UWC bantamweight Mike Easton got a write-up in the Washington Post's best sports blog, "DC Sports Bog" by Dan Steinberg. Steinberg generally doesn't tread the waters of MMA, but this piece is MMA-friendly and presents Easton as the quinteseential DC sports representative:
I don't usually write about MMA fighters in this space. But I'll make an exception for a guy who lives about two miles from my house; who trains to go-go music (Rare Essence and Junkyard Band!), roots for the Caps and D.C. United and met his trainer at a Cluck-U Chicken in P.G. County; whose father went to Howard and teaches visual art at Duke Ellington; and who plans to enter his fight this weekend to the strains of "Bustin' Loose."
"It's Chuck Brown, baby," Mike Easton explained to me over the phone. "It's the Godfather of Go-Go. Since we're fighting in D.C., I had to give the fans some Chuck Brown. Had to."
The fight isn't technically in D.C., but it's close enough. Easton's biggest opportunity to date will happen Saturday night at the Patriot Center, a meeting with former World Extreme Cagefighting bantamweight champion Chase Beebe. Easton, 5-1 as a pro, will be introduced out of Temple Hills, but he's "all D.C.'ed up," as he put it, from growing up in Anacostia to moving near H.D. Woodson to childhood boxing lessons with his father at Orr Elementary.
What's thrilling for me is that as MMA's profile and the profile of its top prospects grow in DC, more attention is paid to the traditions and values of the city itself (and this process is repeated in whatever city is also fortunate enough to have significant media presence and tier one fighters). Thus far in MMA's growth and evolution, there have been virtually no fighters in DC with any kind of media fingerprint who were also credible talents. Easton appears to be the first, giving DC 's customs some healthy and light-hearted exposure.

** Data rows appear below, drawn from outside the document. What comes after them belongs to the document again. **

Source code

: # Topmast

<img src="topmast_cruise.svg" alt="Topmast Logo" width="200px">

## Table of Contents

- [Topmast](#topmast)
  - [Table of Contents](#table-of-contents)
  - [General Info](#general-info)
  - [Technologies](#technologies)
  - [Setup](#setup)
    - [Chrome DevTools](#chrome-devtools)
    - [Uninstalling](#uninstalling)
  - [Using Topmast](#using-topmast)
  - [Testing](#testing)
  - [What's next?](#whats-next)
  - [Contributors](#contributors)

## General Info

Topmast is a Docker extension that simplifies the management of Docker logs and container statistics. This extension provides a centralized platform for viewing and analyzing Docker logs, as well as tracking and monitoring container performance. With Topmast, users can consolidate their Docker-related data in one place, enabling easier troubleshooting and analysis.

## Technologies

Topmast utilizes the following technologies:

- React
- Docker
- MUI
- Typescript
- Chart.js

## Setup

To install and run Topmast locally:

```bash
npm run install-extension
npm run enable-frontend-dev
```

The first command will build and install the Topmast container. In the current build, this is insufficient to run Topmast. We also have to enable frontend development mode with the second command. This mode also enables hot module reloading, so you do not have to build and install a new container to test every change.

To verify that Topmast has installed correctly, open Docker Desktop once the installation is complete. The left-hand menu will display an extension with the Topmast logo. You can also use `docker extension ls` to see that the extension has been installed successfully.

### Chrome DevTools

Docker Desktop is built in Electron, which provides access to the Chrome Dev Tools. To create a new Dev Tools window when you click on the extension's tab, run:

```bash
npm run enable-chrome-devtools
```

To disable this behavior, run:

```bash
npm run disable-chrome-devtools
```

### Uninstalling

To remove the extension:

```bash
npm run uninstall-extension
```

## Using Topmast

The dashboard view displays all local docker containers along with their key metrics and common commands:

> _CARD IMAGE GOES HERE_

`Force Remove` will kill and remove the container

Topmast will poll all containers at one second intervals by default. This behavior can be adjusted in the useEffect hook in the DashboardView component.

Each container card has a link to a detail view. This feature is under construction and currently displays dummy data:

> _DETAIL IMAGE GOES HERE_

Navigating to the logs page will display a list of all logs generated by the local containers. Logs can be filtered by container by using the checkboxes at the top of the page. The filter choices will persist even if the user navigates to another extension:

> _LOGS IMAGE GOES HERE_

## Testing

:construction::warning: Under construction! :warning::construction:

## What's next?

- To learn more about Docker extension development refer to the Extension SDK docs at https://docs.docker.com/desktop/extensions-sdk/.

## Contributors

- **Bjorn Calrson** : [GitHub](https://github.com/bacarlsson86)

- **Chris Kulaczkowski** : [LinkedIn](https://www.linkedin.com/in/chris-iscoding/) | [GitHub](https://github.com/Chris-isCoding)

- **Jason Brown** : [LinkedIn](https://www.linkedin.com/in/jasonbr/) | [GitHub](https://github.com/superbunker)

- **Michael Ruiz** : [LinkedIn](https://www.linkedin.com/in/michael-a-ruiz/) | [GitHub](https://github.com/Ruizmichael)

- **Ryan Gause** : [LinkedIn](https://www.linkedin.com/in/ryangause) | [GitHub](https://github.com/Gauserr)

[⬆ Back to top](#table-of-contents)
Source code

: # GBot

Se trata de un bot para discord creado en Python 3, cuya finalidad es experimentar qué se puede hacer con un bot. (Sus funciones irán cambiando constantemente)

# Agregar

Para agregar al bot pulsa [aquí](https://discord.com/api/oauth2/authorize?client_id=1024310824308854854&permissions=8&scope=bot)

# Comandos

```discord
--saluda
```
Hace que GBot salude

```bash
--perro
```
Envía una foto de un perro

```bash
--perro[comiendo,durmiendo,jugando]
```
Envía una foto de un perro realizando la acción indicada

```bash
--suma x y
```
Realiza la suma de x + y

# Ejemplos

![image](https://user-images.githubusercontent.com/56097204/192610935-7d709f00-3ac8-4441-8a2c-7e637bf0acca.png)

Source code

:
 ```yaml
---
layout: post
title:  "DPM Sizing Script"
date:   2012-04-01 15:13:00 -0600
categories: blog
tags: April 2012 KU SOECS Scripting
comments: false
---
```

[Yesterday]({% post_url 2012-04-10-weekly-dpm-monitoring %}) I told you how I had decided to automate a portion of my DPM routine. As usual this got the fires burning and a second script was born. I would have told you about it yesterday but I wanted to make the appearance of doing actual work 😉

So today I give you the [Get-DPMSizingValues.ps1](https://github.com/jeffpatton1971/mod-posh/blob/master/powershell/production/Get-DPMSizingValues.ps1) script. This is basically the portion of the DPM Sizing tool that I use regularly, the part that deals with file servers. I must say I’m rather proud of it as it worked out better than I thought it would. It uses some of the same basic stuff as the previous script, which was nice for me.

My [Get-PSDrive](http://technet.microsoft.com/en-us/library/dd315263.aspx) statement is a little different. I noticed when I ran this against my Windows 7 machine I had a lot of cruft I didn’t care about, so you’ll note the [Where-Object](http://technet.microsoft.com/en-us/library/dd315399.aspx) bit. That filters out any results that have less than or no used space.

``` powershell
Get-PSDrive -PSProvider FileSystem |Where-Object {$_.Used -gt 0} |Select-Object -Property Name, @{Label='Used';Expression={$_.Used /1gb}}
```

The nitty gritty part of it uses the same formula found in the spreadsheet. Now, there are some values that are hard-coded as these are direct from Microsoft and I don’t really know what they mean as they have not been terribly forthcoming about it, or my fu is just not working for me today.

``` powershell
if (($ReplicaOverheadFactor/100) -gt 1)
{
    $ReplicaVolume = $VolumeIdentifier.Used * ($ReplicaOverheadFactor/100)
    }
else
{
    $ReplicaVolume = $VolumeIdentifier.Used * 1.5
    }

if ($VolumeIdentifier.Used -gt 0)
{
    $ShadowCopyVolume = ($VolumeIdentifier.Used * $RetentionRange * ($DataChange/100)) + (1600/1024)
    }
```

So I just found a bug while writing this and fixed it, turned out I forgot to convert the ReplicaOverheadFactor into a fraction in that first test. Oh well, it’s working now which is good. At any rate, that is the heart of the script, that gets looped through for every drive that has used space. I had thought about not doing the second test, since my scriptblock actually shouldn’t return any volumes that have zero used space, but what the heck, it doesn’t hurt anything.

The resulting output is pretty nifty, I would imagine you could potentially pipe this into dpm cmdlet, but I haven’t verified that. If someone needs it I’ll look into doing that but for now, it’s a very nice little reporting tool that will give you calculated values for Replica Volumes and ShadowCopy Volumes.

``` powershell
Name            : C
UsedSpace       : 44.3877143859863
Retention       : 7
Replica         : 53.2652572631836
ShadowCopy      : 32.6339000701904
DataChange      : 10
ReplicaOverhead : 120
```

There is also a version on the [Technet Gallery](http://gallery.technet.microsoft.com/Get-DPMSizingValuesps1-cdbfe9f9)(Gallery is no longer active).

For those new to Easton, there's obviously more to the story including his excellent grappling pedigree, but this is fantastic information for the casual DC sports fan unaccustomed to following any sort of MMA local or otherwise. Read the whole post.
Disclosure: I am an employee of UWC, so take everything I say with a grain of salt. I would like to point out, though, that I desperately want MMA to be successful in Washington, D.C. I am fortunate enough to have resources to potentially affect that growth and success, so I choose to make use of them. I have witnessed the development on MMA in DC since 2004 and, by far, the UWC is our best hope for having a meaningful professional organization call DC home. My goal is to grow MMA in this area and in the UWC, I have found a product that has the capability to do it well.